▸ Exercise aim:
What is the number of lines in the data below that contain "specific"? Reply with the number only.

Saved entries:
———

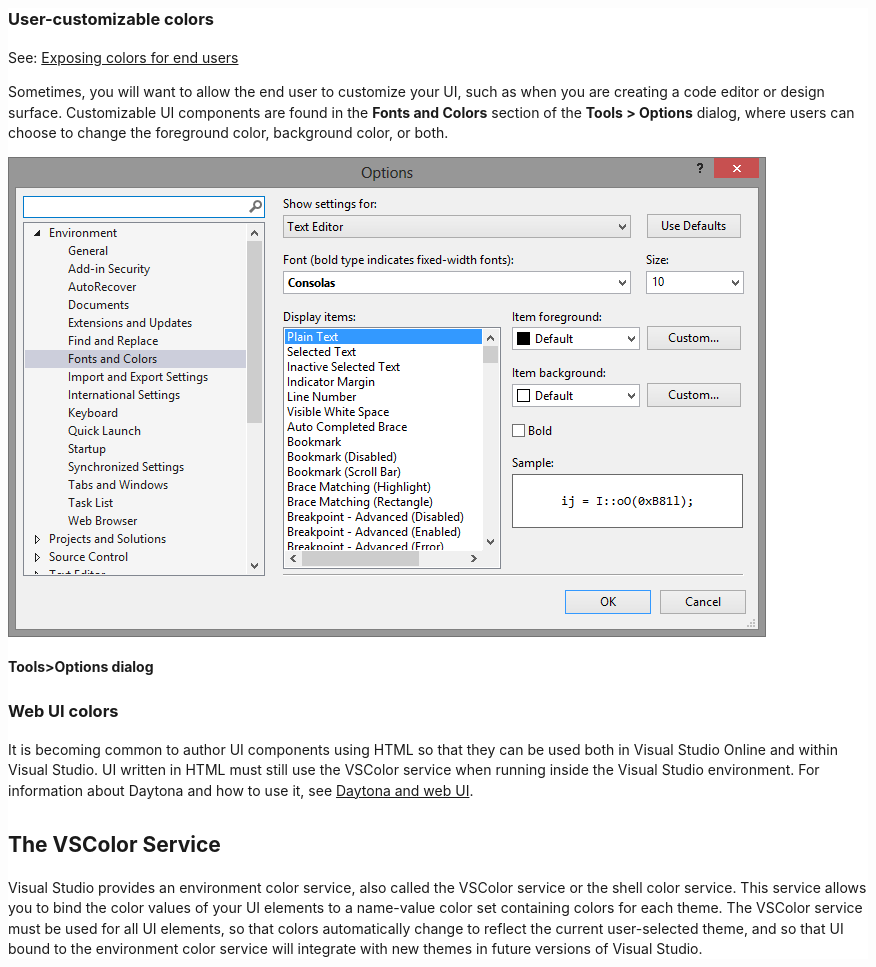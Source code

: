 ### User-customizable colors  
 See: [Exposing colors for end users](../vs140/colors-and-styling-for-visual-studio.md#BKMK_ExposingColorsForEndUsers)  
  
 Sometimes, you will want to allow the end user to customize your UI, such as when you are creating a code editor or design surface. Customizable UI components are found in the **Fonts and Colors** section of the **Tools > Options** dialog, where users can choose to change the foreground color, background color, or both.  
  
 ![Tools &#62; Options dialog in Visual Studio](../vs140/media/0301-a_toolsoptionsdialog.png "0301-a_ToolsOptionsDialog")  
  
 **Tools>Options dialog**  
  
### Web UI colors  
 It is becoming common to author UI components using HTML so that they can be used both in Visual Studio Online and within Visual Studio. UI written in HTML must still use the VSColor service when running inside the Visual Studio environment. For information about Daytona and how to use it, see [Daytona and web UI](../vs140/colors-and-styling-for-visual-studio.md#BKMK_DaytonaAndWebUI).  
  
##  <a name="BKMK_TheVSColorService"></a> The VSColor Service  
 Visual Studio provides an environment color service, also called the VSColor service or the shell color service. This service allows you to bind the color values of your UI elements to a name-value color set containing colors for each theme. The VSColor service must be used for all UI elements, so that colors automatically change to reflect the current user-selected theme, and so that UI bound to the environment color service will integrate with new themes in future versions of Visual Studio.  
  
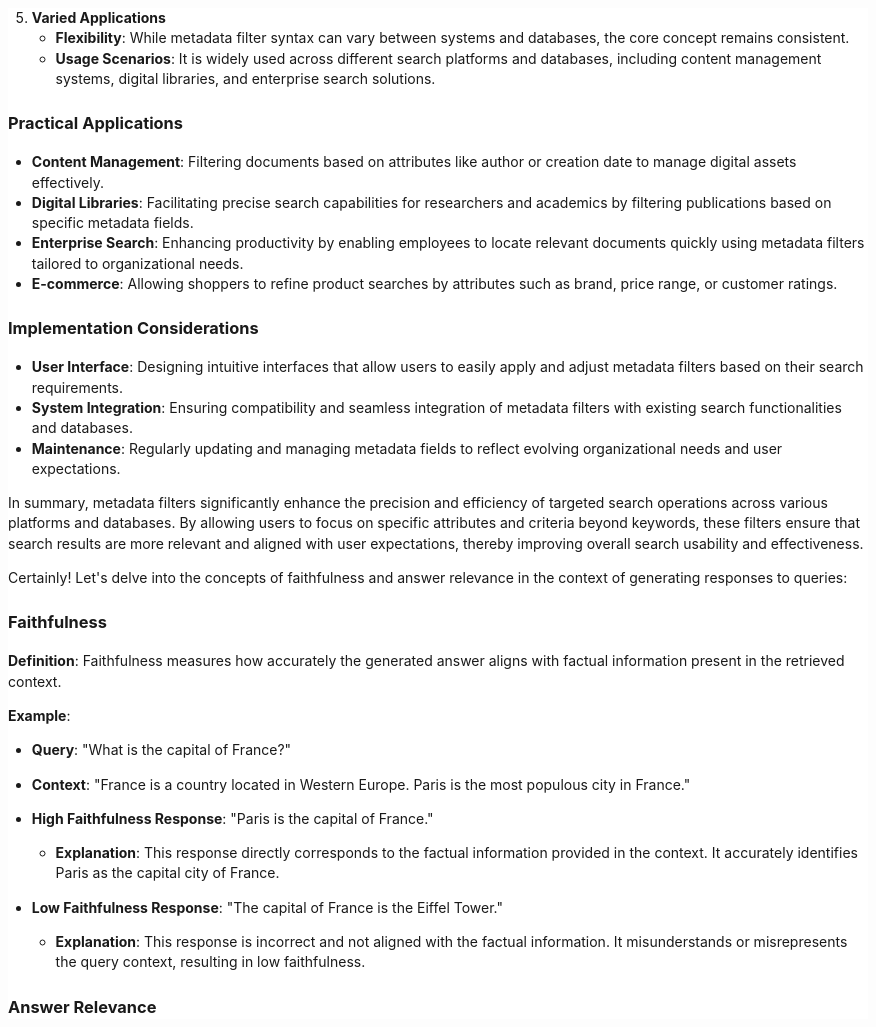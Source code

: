 5. **Varied Applications**
   - **Flexibility**: While metadata filter syntax can vary between systems and databases, the core concept remains consistent.
   - **Usage Scenarios**: It is widely used across different search platforms and databases, including content management systems, digital libraries, and enterprise search solutions.

### Practical Applications

- **Content Management**: Filtering documents based on attributes like author or creation date to manage digital assets effectively.
- **Digital Libraries**: Facilitating precise search capabilities for researchers and academics by filtering publications based on specific metadata fields.
- **Enterprise Search**: Enhancing productivity by enabling employees to locate relevant documents quickly using metadata filters tailored to organizational needs.
- **E-commerce**: Allowing shoppers to refine product searches by attributes such as brand, price range, or customer ratings.

### Implementation Considerations

- **User Interface**: Designing intuitive interfaces that allow users to easily apply and adjust metadata filters based on their search requirements.
- **System Integration**: Ensuring compatibility and seamless integration of metadata filters with existing search functionalities and databases.
- **Maintenance**: Regularly updating and managing metadata fields to reflect evolving organizational needs and user expectations.

In summary, metadata filters significantly enhance the precision and efficiency of targeted search operations across various platforms and databases. By allowing users to focus on specific attributes and criteria beyond keywords, these filters ensure that search results are more relevant and aligned with user expectations, thereby improving overall search usability and effectiveness.

Certainly! Let's delve into the concepts of faithfulness and answer relevance in the context of generating responses to queries:

### Faithfulness

**Definition**: Faithfulness measures how accurately the generated answer aligns with factual information present in the retrieved context.

**Example**:

- **Query**: "What is the capital of France?"
- **Context**: "France is a country located in Western Europe. Paris is the most populous city in France."
  
- **High Faithfulness Response**: "Paris is the capital of France."
  - **Explanation**: This response directly corresponds to the factual information provided in the context. It accurately identifies Paris as the capital city of France.

- **Low Faithfulness Response**: "The capital of France is the Eiffel Tower."
  - **Explanation**: This response is incorrect and not aligned with the factual information. It misunderstands or misrepresents the query context, resulting in low faithfulness.

### Answer Relevance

———

▸ Task solution:
2